Ahora, cuando el muchacho que estaba matando a su padre a disgustos cruza las rejas del depósito 24 de Noviembre, el establecimiento forma parte de los deseos de rehabilitación del Estado argentino.

“Al compadrito podrá vérsele díscolo, reacio y pendenciero hasta en el interior de las rejas. Al ladrón se le podrá tratar sin embalajes y conocer su poca estudiada biología. Los alcoholistas se les tendrá en abundancia y bajo todas las formas. Los locos que allí pululan darán lugar a hacer aplicación práctica de psicopatología forense. Los atorrantes allí recogidos que son objeto de especiales estudios tendientes a poner en evidencia la variada naturaleza del estado que los conduce a la miseria física y moral serán presentados a la observación bajo la misma forma que los otros tipos”, escribía en la revista Archivos de Psiquiatría, Criminología y Ciencias Afines el doctor Pedro Barbieri, saludando e ingreso de Veyga a esa antigua institución policial a la manera de una salva de cañonazos. Es cierto, el Oreja tuvo temprano una nodriza hermafrodita, mezcla de vigilante e higienista. Como en tantos otros casos fue inútil.

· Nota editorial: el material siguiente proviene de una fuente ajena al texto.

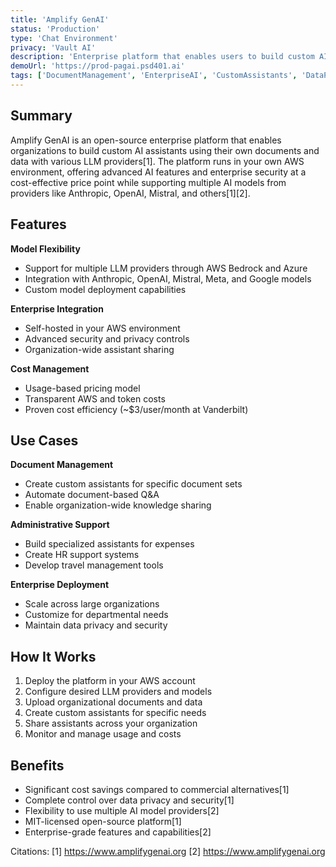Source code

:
 ```yaml
---
title: 'Amplify GenAI'
status: 'Production'
type: 'Chat Environment'
privacy: 'Vault AI'
description: 'Enterprise platform that enables users to build custom AI assistants using their own documents and data with various LLM providers'
demoUrl: 'https://prod-pagai.psd401.ai'
tags: ['DocumentManagement', 'EnterpriseAI', 'CustomAssistants', 'DataPrivacy', 'KnowledgeBase']
---
```


## Summary

Amplify GenAI is an open-source enterprise platform that enables organizations to build custom AI assistants using their own documents and data with various LLM providers[1]. The platform runs in your own AWS environment, offering advanced AI features and enterprise security at a cost-effective price point while supporting multiple AI models from providers like Anthropic, OpenAI, Mistral, and others[1][2].

## Features

**Model Flexibility**

- Support for multiple LLM providers through AWS Bedrock and Azure
- Integration with Anthropic, OpenAI, Mistral, Meta, and Google models
- Custom model deployment capabilities

**Enterprise Integration**

- Self-hosted in your AWS environment
- Advanced security and privacy controls
- Organization-wide assistant sharing

**Cost Management**

- Usage-based pricing model
- Transparent AWS and token costs
- Proven cost efficiency (~$3/user/month at Vanderbilt)

## Use Cases

**Document Management**

- Create custom assistants for specific document sets
- Automate document-based Q&A
- Enable organization-wide knowledge sharing

**Administrative Support**

- Build specialized assistants for expenses
- Create HR support systems
- Develop travel management tools

**Enterprise Deployment**

- Scale across large organizations
- Customize for departmental needs
- Maintain data privacy and security

## How It Works

1. Deploy the platform in your AWS account
2. Configure desired LLM providers and models
3. Upload organizational documents and data
4. Create custom assistants for specific needs
5. Share assistants across your organization
6. Monitor and manage usage and costs

## Benefits

- Significant cost savings compared to commercial alternatives[1]
- Complete control over data privacy and security[1]
- Flexibility to use multiple AI model providers[2]
- MIT-licensed open-source platform[1]
- Enterprise-grade features and capabilities[2]

Citations:
[1] https://www.amplifygenai.org
[2] https://www.amplifygenai.org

Nadie pareció advertir las sutiles potencialidades delictivas que albergaba su cuerpo de pequeño formato. Lo mandaron a Marcos Paz, de donde salió experto en el lazo corredizo, con mejor cross y contactos en el contrabando menudo. La flor del mal se había abierto entre las otras para una primavera infanticida.